# How to let people login my Gentoo box via Win's Exceed?

## lk42pro

Anyone has any idea on how to setup my Gentoo box so other people can access via Window's program Exceed? http://www.hummingbird.com/products/nc/exceed/index.html

----------

## mglauche

1) start sshd on your gentoo box:

emerge sshd

rc-script add sshd default (or so, just recalling from memory)

2) get putty for windows (search google for it, on the top of the page)

this is a GREAT ssh terminal for windows, got to the connection-ssh->tunnel tab, there select "enable X11 forwardin", save and connect to your gentoo box

3) start exeed  :Wink:  (did anyone try the cygnus x11 server for win32 yet ?)

4) start application  in the putty window (note: putty can load configs on startup, and can execute commands, and can auth against putty agent, so you can make a one click x-app launch. and its even secure!!  :Wink: 

hope this helps,

   Michael

----------

## lk42pro

thanks, i will try it and let you know if it works...

----------

## lahaine

 *mglauche wrote:*   

> 1) start sshd on your gentoo box:
> 
> emerge sshd
> 
> rc-script add sshd default (or so, just recalling from memory)
> ...

 

I assume this is included in openssh?

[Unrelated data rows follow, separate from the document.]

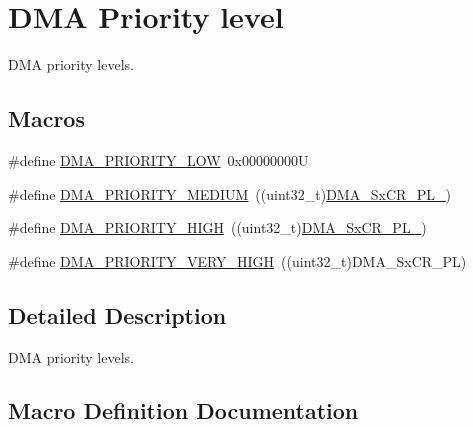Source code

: \hypertarget{group___d_m_a___priority__level}{}\section{D\+MA Priority level}
\label{group___d_m_a___priority__level}


D\+MA priority levels.  


\subsection*{Macros}
\begin{DoxyCompactItemize}
\item 
\#define \hyperlink{group___d_m_a___priority__level_ga0d1ed2bc9229ba3c953002bcf3a72130}{D\+M\+A\+\_\+\+P\+R\+I\+O\+R\+I\+T\+Y\+\_\+\+L\+OW}~0x00000000U
\item 
\#define \hyperlink{group___d_m_a___priority__level_gad6fbeee76fd4a02cbed64365bb4c1781}{D\+M\+A\+\_\+\+P\+R\+I\+O\+R\+I\+T\+Y\+\_\+\+M\+E\+D\+I\+UM}~((uint32\+\_\+t)\hyperlink{group___peripheral___registers___bits___definition_ga41b1b2f7bd6f0af932ff0fb7df9336b6}{D\+M\+A\+\_\+\+Sx\+C\+R\+\_\+\+P\+L\+\_})
\item 
\#define \hyperlink{group___d_m_a___priority__level_ga6b2f5c5e22895f8b4bd52a27ec6cae2a}{D\+M\+A\+\_\+\+P\+R\+I\+O\+R\+I\+T\+Y\+\_\+\+H\+I\+GH}~((uint32\+\_\+t)\hyperlink{group___peripheral___registers___bits___definition_ga81817adc8c0ee54dea0f67a1a9e8eb77}{D\+M\+A\+\_\+\+Sx\+C\+R\+\_\+\+P\+L\+\_})
\item 
\#define \hyperlink{group___d_m_a___priority__level_gaed0542331a4d875d1d8d5b2878e9372c}{D\+M\+A\+\_\+\+P\+R\+I\+O\+R\+I\+T\+Y\+\_\+\+V\+E\+R\+Y\+\_\+\+H\+I\+GH}~((uint32\+\_\+t)D\+M\+A\+\_\+\+Sx\+C\+R\+\_\+\+PL)
\end{DoxyCompactItemize}


\subsection{Detailed Description}
D\+MA priority levels. 



\subsection{Macro Definition Documentation}
\mbox{\label{group___d_m_a___priority__level_ga6b2f5c5e22895f8b4bd52a27ec6cae2a}}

I can't emerge sshd, it can't find it (and yes, I did an rsync).

Anyway, that way looks good if you want to be secure, but Exceed can be used if there are fewer security considerations (isolated network).

I can remotely telnet to my Gentoo box fine, and I can use Exceed telling it to use the Telnet remote method.

----------

## arkane

 *lahaine wrote:*   

>  *mglauche wrote:*   1) start sshd on your gentoo box:
> 
> emerge sshd
> 
> rc-script add sshd default (or so, just recalling from memory)
> ...

 

Yeah, your right, OpenSSH comes with sshd in it. (I did that last night and found that out)

Exceed can still be used no matter what... when you use putty to connect, it creates an encrypted socket layer that has X11-forwarding.  When you start an app, and it goes over the net connection, it does it over the SSH tunnel instead of blindly over the net. (theoretically anyway.)

I've done it once or twice, but I find it kinda cumbersome.  If I'm on a Windows machine and need to run an X11 app, I roll over to my other machine.....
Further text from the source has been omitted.